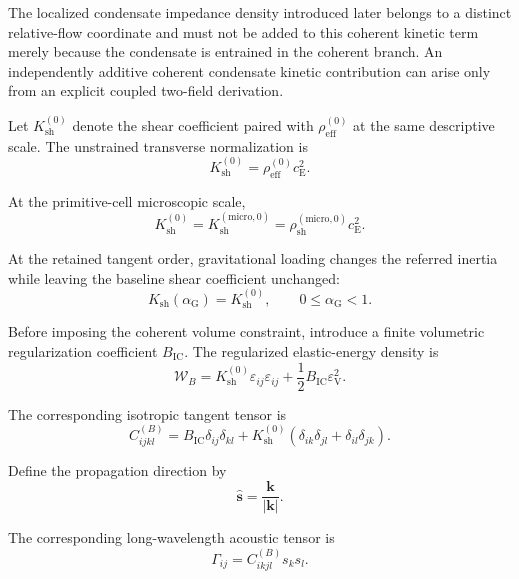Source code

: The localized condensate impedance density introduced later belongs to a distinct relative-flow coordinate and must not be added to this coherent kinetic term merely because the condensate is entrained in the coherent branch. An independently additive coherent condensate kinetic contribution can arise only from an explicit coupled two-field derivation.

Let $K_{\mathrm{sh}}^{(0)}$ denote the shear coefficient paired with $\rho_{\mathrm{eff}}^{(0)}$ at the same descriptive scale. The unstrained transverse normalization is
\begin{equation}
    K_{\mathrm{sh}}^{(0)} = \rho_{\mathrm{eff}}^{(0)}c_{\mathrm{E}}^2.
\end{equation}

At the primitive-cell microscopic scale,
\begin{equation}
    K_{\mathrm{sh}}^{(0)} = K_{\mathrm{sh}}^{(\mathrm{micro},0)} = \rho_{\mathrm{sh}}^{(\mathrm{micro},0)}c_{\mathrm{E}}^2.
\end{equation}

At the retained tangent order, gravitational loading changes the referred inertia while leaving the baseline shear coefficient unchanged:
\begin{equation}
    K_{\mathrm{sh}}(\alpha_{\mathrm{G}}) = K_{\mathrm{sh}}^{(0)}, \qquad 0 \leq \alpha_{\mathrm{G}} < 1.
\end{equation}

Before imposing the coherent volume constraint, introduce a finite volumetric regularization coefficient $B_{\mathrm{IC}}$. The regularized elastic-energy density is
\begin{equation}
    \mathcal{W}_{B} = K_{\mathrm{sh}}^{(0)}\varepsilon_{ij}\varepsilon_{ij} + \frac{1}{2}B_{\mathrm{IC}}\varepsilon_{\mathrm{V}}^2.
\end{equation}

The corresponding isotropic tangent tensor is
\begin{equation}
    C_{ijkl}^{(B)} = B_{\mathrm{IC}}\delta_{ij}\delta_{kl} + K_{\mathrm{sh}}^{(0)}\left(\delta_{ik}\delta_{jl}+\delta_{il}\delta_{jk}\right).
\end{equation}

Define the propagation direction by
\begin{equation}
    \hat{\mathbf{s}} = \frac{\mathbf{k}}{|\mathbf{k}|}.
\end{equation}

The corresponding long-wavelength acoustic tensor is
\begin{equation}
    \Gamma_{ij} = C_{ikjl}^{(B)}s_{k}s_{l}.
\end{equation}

________________________

▶ Your task: Hand back the data exactly as it appears, with all pictures cut.

▶ Problem solution:
Source code

: The localized condensate impedance density introduced later belongs to a distinct relative-flow coordinate and must not be added to this coherent kinetic term merely because the condensate is entrained in the coherent branch. An independently additive coherent condensate kinetic contribution can arise only from an explicit coupled two-field derivation.

Let $K_{\mathrm{sh}}^{(0)}$ denote the shear coefficient paired with $\rho_{\mathrm{eff}}^{(0)}$ at the same descriptive scale. The unstrained transverse normalization is
\begin{equation}
    K_{\mathrm{sh}}^{(0)} = \rho_{\mathrm{eff}}^{(0)}c_{\mathrm{E}}^2.
\end{equation}

At the primitive-cell microscopic scale,
\begin{equation}
    K_{\mathrm{sh}}^{(0)} = K_{\mathrm{sh}}^{(\mathrm{micro},0)} = \rho_{\mathrm{sh}}^{(\mathrm{micro},0)}c_{\mathrm{E}}^2.
\end{equation}

At the retained tangent order, gravitational loading changes the referred inertia while leaving the baseline shear coefficient unchanged:
\begin{equation}
    K_{\mathrm{sh}}(\alpha_{\mathrm{G}}) = K_{\mathrm{sh}}^{(0)}, \qquad 0 \leq \alpha_{\mathrm{G}} < 1.
\end{equation}

Before imposing the coherent volume constraint, introduce a finite volumetric regularization coefficient $B_{\mathrm{IC}}$. The regularized elastic-energy density is
\begin{equation}
    \mathcal{W}_{B} = K_{\mathrm{sh}}^{(0)}\varepsilon_{ij}\varepsilon_{ij} + \frac{1}{2}B_{\mathrm{IC}}\varepsilon_{\mathrm{V}}^2.
\end{equation}

The corresponding isotropic tangent tensor is
\begin{equation}
    C_{ijkl}^{(B)} = B_{\mathrm{IC}}\delta_{ij}\delta_{kl} + K_{\mathrm{sh}}^{(0)}\left(\delta_{ik}\delta_{jl}+\delta_{il}\delta_{jk}\right).
\end{equation}

Define the propagation direction by
\begin{equation}
    \hat{\mathbf{s}} = \frac{\mathbf{k}}{|\mathbf{k}|}.
\end{equation}

The corresponding long-wavelength acoustic tensor is
\begin{equation}
    \Gamma_{ij} = C_{ikjl}^{(B)}s_{k}s_{l}.
\end{equation}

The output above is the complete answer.